The basic biological mechanisms that underpin autoimmune disorders are finally coming to light. Researchers in Boston’s Longwood medical area — a neighborhood where the streets are flanked by hospitals, research institutions and academic centers — are setting the stage for a new wave of future therapies that can prevent, reduce or even reverse symptoms of disease.
Inside the lab of Michael Carroll, PhD, scientists are working to understand how and why immune cells start to attack the body’s own tissues; it turns out the immune system’s B cells compete with each other in true Darwinian fashion.
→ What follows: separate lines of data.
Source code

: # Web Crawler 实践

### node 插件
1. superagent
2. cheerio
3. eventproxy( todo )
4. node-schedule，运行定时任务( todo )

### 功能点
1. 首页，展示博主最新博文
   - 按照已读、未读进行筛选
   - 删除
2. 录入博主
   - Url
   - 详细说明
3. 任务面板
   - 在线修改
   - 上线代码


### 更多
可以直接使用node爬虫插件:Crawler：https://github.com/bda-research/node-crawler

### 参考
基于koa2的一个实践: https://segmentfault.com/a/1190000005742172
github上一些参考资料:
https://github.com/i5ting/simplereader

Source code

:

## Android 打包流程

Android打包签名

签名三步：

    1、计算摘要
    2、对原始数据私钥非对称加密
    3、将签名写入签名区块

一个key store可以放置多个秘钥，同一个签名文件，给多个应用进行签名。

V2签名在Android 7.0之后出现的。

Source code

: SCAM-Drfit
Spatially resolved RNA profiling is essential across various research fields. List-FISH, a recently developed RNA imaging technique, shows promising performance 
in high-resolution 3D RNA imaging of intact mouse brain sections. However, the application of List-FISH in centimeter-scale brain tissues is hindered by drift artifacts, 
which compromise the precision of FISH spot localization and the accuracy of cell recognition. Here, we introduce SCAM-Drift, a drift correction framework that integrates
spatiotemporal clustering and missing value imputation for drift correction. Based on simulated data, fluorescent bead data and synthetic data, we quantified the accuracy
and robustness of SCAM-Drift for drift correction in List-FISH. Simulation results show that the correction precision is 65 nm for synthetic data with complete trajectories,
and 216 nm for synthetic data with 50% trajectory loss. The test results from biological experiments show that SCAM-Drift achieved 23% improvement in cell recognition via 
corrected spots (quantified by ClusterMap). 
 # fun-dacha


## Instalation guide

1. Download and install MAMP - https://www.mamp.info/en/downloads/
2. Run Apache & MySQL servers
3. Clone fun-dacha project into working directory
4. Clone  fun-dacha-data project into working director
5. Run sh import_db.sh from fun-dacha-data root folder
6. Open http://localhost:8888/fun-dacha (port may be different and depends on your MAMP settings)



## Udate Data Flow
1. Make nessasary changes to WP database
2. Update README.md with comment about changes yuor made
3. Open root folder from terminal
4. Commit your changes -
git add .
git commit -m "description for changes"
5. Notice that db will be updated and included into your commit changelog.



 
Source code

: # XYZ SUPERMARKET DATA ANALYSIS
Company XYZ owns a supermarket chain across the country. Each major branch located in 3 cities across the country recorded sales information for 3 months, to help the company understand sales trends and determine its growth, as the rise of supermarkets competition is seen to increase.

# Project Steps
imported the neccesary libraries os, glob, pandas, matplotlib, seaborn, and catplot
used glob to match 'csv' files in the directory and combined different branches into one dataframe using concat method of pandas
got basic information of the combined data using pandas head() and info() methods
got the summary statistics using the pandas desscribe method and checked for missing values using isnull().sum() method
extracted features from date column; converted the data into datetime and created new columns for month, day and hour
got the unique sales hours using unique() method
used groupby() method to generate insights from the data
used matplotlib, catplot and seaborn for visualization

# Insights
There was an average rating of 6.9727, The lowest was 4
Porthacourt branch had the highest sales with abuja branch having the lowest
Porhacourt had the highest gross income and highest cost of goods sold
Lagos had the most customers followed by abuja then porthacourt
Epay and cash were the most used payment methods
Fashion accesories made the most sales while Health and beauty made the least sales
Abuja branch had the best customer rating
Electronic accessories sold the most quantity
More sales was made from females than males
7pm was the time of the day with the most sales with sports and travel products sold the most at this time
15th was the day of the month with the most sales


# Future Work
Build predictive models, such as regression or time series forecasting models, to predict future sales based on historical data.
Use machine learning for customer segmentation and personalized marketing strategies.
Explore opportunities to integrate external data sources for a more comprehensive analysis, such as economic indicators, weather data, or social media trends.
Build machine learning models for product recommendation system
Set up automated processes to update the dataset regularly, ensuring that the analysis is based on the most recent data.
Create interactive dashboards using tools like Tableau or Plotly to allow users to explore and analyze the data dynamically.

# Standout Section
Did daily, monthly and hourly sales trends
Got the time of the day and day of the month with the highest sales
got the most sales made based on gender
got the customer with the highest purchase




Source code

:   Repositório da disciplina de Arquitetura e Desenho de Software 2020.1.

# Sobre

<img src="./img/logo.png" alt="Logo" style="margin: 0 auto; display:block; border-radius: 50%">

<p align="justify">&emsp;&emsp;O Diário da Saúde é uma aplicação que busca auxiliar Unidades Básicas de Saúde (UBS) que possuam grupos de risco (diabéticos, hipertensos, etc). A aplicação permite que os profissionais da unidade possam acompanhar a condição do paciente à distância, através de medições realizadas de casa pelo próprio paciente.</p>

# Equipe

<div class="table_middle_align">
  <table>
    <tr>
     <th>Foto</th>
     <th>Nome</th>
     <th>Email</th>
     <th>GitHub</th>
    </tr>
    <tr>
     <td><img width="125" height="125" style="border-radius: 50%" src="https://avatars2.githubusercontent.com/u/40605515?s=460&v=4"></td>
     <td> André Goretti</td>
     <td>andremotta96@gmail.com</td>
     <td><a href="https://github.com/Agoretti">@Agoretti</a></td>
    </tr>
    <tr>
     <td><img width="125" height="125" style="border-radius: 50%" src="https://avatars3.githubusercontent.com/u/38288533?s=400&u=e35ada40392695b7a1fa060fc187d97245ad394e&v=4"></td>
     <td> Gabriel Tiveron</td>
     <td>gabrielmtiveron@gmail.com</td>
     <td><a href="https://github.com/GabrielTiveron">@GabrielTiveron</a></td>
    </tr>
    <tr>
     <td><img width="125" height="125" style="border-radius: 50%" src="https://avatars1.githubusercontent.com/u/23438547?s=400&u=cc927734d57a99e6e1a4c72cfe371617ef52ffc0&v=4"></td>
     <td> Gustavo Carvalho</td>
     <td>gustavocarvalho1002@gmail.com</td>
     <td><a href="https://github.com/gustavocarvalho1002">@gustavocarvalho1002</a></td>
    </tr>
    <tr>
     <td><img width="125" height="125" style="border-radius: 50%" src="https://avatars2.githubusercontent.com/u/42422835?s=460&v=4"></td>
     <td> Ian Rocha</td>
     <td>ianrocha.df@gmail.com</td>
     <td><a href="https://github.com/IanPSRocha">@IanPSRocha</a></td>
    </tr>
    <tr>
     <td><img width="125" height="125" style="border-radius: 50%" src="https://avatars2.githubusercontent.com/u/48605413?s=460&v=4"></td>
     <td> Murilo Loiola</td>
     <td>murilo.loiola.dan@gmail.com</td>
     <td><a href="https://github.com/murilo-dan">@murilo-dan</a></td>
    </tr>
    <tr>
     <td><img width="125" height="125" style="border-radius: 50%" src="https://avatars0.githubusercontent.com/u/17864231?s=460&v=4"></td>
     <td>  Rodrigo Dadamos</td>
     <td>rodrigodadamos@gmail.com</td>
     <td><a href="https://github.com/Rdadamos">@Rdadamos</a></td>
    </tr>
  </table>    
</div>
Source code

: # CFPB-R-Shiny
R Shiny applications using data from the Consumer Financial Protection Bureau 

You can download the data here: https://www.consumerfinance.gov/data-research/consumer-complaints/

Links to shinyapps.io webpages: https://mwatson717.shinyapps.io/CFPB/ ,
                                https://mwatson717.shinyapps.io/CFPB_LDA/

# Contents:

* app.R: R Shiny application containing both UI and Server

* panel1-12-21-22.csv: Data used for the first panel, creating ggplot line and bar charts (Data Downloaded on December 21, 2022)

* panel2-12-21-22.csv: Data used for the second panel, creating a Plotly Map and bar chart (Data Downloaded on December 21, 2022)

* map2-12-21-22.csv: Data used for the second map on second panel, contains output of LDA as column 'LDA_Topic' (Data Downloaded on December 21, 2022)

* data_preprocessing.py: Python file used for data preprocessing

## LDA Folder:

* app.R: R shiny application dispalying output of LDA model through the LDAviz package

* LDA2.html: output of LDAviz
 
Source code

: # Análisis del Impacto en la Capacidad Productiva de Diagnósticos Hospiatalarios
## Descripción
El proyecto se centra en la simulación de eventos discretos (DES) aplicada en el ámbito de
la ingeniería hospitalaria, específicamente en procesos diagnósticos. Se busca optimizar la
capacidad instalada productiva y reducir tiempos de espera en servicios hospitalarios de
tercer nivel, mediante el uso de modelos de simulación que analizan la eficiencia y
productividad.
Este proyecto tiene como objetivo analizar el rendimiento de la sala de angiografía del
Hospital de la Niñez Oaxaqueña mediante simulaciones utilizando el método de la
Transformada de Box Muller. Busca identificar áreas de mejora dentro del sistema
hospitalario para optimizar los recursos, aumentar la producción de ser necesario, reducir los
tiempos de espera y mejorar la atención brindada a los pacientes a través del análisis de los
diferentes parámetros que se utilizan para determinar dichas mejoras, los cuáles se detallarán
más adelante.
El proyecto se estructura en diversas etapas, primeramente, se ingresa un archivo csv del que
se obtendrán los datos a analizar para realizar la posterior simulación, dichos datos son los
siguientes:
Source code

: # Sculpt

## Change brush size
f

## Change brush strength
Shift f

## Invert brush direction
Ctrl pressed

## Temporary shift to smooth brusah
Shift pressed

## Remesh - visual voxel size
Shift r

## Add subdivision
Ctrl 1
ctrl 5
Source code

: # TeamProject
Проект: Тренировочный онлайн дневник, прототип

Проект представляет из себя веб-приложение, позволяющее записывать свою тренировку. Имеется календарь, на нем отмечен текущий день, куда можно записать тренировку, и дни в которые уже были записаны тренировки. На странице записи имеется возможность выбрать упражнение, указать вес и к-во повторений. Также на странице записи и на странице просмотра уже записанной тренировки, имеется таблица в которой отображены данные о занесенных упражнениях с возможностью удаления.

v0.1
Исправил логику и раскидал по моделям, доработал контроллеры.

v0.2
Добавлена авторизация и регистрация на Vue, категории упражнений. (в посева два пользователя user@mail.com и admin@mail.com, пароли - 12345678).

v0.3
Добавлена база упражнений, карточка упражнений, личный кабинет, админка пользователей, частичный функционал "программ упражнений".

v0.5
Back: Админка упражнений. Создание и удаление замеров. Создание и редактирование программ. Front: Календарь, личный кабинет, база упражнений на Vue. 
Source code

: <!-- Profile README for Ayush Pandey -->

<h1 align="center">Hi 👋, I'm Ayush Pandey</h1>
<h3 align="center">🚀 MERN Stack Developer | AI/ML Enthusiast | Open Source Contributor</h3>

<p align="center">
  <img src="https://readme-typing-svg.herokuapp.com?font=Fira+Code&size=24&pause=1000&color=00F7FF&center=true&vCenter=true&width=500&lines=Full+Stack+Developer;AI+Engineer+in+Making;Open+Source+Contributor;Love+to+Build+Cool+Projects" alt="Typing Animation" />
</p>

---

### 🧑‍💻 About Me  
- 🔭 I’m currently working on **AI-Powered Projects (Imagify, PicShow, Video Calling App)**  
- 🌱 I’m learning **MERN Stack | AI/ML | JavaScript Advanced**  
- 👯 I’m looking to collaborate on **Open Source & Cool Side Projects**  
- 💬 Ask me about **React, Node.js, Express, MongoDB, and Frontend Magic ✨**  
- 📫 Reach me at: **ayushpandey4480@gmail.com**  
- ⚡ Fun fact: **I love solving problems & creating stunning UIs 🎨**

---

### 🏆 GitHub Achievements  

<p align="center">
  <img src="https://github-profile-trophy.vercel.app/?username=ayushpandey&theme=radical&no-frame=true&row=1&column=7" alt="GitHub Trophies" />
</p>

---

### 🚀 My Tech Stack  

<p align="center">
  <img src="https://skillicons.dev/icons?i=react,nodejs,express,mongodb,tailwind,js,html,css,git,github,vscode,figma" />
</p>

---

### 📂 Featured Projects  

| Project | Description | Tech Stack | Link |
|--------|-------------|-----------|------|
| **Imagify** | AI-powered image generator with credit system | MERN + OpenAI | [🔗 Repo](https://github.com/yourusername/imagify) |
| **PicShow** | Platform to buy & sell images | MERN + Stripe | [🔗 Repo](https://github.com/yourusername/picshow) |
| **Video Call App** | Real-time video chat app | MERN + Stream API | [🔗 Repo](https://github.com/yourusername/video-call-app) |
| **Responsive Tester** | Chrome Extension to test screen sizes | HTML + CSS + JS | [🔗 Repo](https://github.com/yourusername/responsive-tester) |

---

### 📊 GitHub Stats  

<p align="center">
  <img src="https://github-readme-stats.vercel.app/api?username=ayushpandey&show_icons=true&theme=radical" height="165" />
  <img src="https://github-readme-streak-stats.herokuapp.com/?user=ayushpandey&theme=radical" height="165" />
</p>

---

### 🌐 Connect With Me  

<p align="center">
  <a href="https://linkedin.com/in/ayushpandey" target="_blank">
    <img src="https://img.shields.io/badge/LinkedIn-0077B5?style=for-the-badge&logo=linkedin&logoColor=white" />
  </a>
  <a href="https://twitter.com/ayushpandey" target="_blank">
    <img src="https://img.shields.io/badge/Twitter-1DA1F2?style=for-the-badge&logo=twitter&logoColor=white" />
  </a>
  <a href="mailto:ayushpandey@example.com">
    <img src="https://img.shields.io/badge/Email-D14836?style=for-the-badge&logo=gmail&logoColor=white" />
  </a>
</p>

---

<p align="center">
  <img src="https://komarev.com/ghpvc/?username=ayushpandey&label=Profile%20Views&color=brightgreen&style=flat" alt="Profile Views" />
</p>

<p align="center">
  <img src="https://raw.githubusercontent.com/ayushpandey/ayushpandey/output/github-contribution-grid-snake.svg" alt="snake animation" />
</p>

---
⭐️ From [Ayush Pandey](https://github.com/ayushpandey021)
On the way to this discovery, the lab has flushed out new potential drug targets that could ease autoimmune symptoms — or stop them entirely — by “resetting” the body’s tolerance to itself.
Carroll’s team has also drawn some of the first links between chronic inflammation, synapse loss and neuropsychiatric disease in lupus.
The implications for a link between inflammation and synapse loss go beyond lupus because inflammation underpins so many diseases and conditions, ranging from Alzheimer’s to viral infection and even to to chronic stress. In which case, are we all losing synapses to some varying degree? Carroll plans to find out.
Meanwhile, Sun Hur, PhD, and members of her lab are digging deep on a genetic variant and its link to pediatric inflammatory autoimmune disorders like Aicardi-Goutieres syndrome.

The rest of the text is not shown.